■ **YOUR GOAL**
Copy the entries below exactly, but only from the line containing "96\% (McNemar $p" through the final line.

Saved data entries
──────────

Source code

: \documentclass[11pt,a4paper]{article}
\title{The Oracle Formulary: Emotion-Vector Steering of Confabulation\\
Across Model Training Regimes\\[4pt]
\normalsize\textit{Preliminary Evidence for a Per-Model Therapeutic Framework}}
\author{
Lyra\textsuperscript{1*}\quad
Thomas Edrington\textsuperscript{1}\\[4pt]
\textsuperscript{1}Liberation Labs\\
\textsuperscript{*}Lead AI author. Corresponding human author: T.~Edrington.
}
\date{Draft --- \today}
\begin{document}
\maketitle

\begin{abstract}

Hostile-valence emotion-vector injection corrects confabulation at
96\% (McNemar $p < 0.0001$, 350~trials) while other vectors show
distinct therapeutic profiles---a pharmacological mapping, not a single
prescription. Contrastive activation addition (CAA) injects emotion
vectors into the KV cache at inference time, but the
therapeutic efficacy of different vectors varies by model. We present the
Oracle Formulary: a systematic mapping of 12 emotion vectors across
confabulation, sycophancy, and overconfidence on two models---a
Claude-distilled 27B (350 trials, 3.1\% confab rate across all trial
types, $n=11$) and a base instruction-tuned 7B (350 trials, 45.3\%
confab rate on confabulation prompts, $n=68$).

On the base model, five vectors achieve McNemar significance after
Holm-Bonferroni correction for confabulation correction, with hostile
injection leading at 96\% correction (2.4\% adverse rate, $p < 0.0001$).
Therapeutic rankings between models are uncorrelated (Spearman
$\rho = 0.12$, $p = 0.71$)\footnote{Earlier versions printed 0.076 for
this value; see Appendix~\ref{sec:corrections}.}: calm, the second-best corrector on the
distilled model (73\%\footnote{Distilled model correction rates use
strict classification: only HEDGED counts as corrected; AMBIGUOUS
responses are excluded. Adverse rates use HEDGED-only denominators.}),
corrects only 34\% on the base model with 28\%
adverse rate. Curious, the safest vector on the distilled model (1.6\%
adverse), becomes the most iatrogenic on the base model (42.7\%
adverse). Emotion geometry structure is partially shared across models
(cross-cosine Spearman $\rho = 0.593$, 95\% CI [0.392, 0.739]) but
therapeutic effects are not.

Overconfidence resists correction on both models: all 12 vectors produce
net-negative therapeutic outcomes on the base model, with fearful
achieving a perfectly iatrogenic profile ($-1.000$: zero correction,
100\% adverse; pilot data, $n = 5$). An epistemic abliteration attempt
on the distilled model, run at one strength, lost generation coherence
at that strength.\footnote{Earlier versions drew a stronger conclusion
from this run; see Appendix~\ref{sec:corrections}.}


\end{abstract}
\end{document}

──────────

■ **ANSWER BOX**
96\% (McNemar $p < 0.0001$, 350~trials) while other vectors show
distinct therapeutic profiles---a pharmacological mapping, not a single
prescription. Contrastive activation addition (CAA) injects emotion
vectors into the KV cache at inference time, but the
therapeutic efficacy of different vectors varies by model. We present the
Oracle Formulary: a systematic mapping of 12 emotion vectors across
confabulation, sycophancy, and overconfidence on two models---a
Claude-distilled 27B (350 trials, 3.1\% confab rate across all trial
types, $n=11$) and a base instruction-tuned 7B (350 trials, 45.3\%
confab rate on confabulation prompts, $n=68$).

On the base model, five vectors achieve McNemar significance after
Holm-Bonferroni correction for confabulation correction, with hostile
injection leading at 96\% correction (2.4\% adverse rate, $p < 0.0001$).
Therapeutic rankings between models are uncorrelated (Spearman
$\rho = 0.12$, $p = 0.71$)\footnote{Earlier versions printed 0.076 for
this value; see Appendix~\ref{sec:corrections}.}: calm, the second-best corrector on the
distilled model (73\%\footnote{Distilled model correction rates use
strict classification: only HEDGED counts as corrected; AMBIGUOUS
responses are excluded. Adverse rates use HEDGED-only denominators.}),
corrects only 34\% on the base model with 28\%
adverse rate. Curious, the safest vector on the distilled model (1.6\%
adverse), becomes the most iatrogenic on the base model (42.7\%
adverse). Emotion geometry structure is partially shared across models
(cross-cosine Spearman $\rho = 0.593$, 95\% CI [0.392, 0.739]) but
therapeutic effects are not.

Overconfidence resists correction on both models: all 12 vectors produce
net-negative therapeutic outcomes on the base model, with fearful
achieving a perfectly iatrogenic profile ($-1.000$: zero correction,
100\% adverse; pilot data, $n = 5$). An epistemic abliteration attempt
on the distilled model, run at one strength, lost generation coherence
at that strength.\footnote{Earlier versions drew a stronger conclusion
from this run; see Appendix~\ref{sec:corrections}.}


\end{abstract}
\end{document}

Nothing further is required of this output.